→ **Work item**
Every word in the data below belongs in your copy, exactly as given; the pictures do not.

→ **Source material**

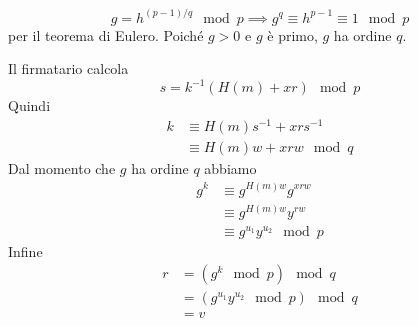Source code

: \documentclass[14pt]{extarticle}
\begin{document}
    \begin{equation*}
        g = h^{(p-1)/q} \mod p
        \implies
        g^q \equiv h^{p-1} \equiv 1 \mod p
    \end{equation*}
    per il teorema di Eulero.
    Poiché $g > 0$ e $g$ è primo, $g$ ha ordine $q$.

    \bigskip
    Il firmatario calcola
    \begin{equation*}
        s = k^{-1}(H(m) + xr) \mod p
    \end{equation*}
    Quindi
    \begin{align*}
        k &\equiv H(m)s^{-1} + xrs^{-1}\\
          &\equiv H(m)w + xrw \mod q
    \end{align*}
    Dal momento che $g$ ha ordine $q$ abbiamo
    \begin{align*}
        g^k &\equiv g^{H(m)w}g^{xrw}\\
            &\equiv g^{H(m)w}y^{rw}\\
            &\equiv g^{u_1}y^{u_2} \mod p
    \end{align*}
    Infine
    \begin{align*}
        r &= (g^k \mod p) \mod q\\
          &= (g^{u_1}y^{u_2} \mod p) \mod q\\
          &= v
    \end{align*}
\end{document}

→ **Task solution**
Source code

: \documentclass[14pt]{extarticle}
\begin{document}
    \begin{equation*}
        g = h^{(p-1)/q} \mod p
        \implies
        g^q \equiv h^{p-1} \equiv 1 \mod p
    \end{equation*}
    per il teorema di Eulero.
    Poiché $g > 0$ e $g$ è primo, $g$ ha ordine $q$.

    \bigskip
    Il firmatario calcola
    \begin{equation*}
        s = k^{-1}(H(m) + xr) \mod p
    \end{equation*}
    Quindi
    \begin{align*}
        k &\equiv H(m)s^{-1} + xrs^{-1}\\
          &\equiv H(m)w + xrw \mod q
    \end{align*}
    Dal momento che $g$ ha ordine $q$ abbiamo
    \begin{align*}
        g^k &\equiv g^{H(m)w}g^{xrw}\\
            &\equiv g^{H(m)w}y^{rw}\\
            &\equiv g^{u_1}y^{u_2} \mod p
    \end{align*}
    Infine
    \begin{align*}
        r &= (g^k \mod p) \mod q\\
          &= (g^{u_1}y^{u_2} \mod p) \mod q\\
          &= v
    \end{align*}
\end{document}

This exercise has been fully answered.